* _TO DO_: Starting with the line that contains "NumPy arrays, which" and stopping after the line that contains "for unit test", copy the entries below exactly. Include nothing else.

○ ○ ○ ○ ○

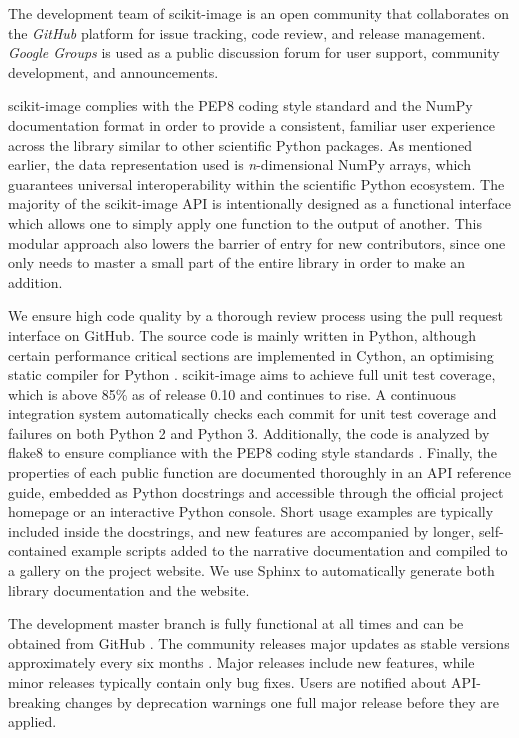 \documentclass[fleqn,12pt]{wlpeerj}
\begin{document}
The development team of scikit-image is an open community that collaborates on
the \emph{GitHub} \citep{GitHub} platform for issue tracking, code review, and release
management. \emph{Google Groups} \citep{GoogleGroups} is used as a public discussion
forum for user support, community development, and announcements.

scikit-image complies with the PEP8 coding style standard \citep{PEP8} and the NumPy
documentation format \citep{NumpyDoc} in order to provide a consistent, familiar user
experience across the library similar to other scientific Python packages. As
mentioned earlier, the data representation used is \emph{n}-dimensional
NumPy arrays, which guarantees universal interoperability
within the scientific Python ecosystem. The majority of the scikit-image API is
intentionally designed as a functional interface which allows one to simply
apply one function to the output of another. This modular approach also lowers the
barrier of entry for new contributors, since one only needs to master a small
part of the entire library in order to make an addition.

We ensure high code quality by a thorough review process using the pull request
interface on GitHub. The source code is mainly written in Python, although
certain performance critical sections are implemented in Cython, an
optimising static compiler for Python
\citep{Cython}.  scikit-image aims to achieve full unit test coverage, which is above
85\% as of release 0.10 and continues to rise. A continuous integration system
\citep{TravisCI,Coveralls} automatically checks each commit for unit test
coverage and failures on both Python 2 and Python 3. Additionally, the code is
analyzed by flake8 \citep{flake8} to ensure compliance with the PEP8 coding style
standards \citep{PEP8}. Finally, the properties of each public function are
documented thoroughly in an API reference guide, embedded as Python
docstrings and accessible through the official project homepage or an
interactive
Python console. Short usage examples are
typically included inside the docstrings, and new features are accompanied by longer,
self-contained example scripts added to the narrative documentation and
compiled to a gallery on the project website. We use Sphinx
\citep{Sphinx} to automatically generate both library documentation and the website.

The development master branch is fully functional at all times and can be
obtained from GitHub \citep{SourceCode}. The community releases major updates as
stable versions approximately every six months \citep{Versioning}. Major releases
include new features, while minor releases typically contain only bug fixes.
Users are notified about API-breaking changes by deprecation warnings one full
major release before they are applied.
\end{document}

○ ○ ○ ○ ○

* _RESPONSE TO THE EXERCISE_:
NumPy arrays, which guarantees universal interoperability
within the scientific Python ecosystem. The majority of the scikit-image API is
intentionally designed as a functional interface which allows one to simply
apply one function to the output of another. This modular approach also lowers the
barrier of entry for new contributors, since one only needs to master a small
part of the entire library in order to make an addition.

We ensure high code quality by a thorough review process using the pull request
interface on GitHub. The source code is mainly written in Python, although
certain performance critical sections are implemented in Cython, an
optimising static compiler for Python
\citep{Cython}.  scikit-image aims to achieve full unit test coverage, which is above
85\% as of release 0.10 and continues to rise. A continuous integration system
\citep{TravisCI,Coveralls} automatically checks each commit for unit test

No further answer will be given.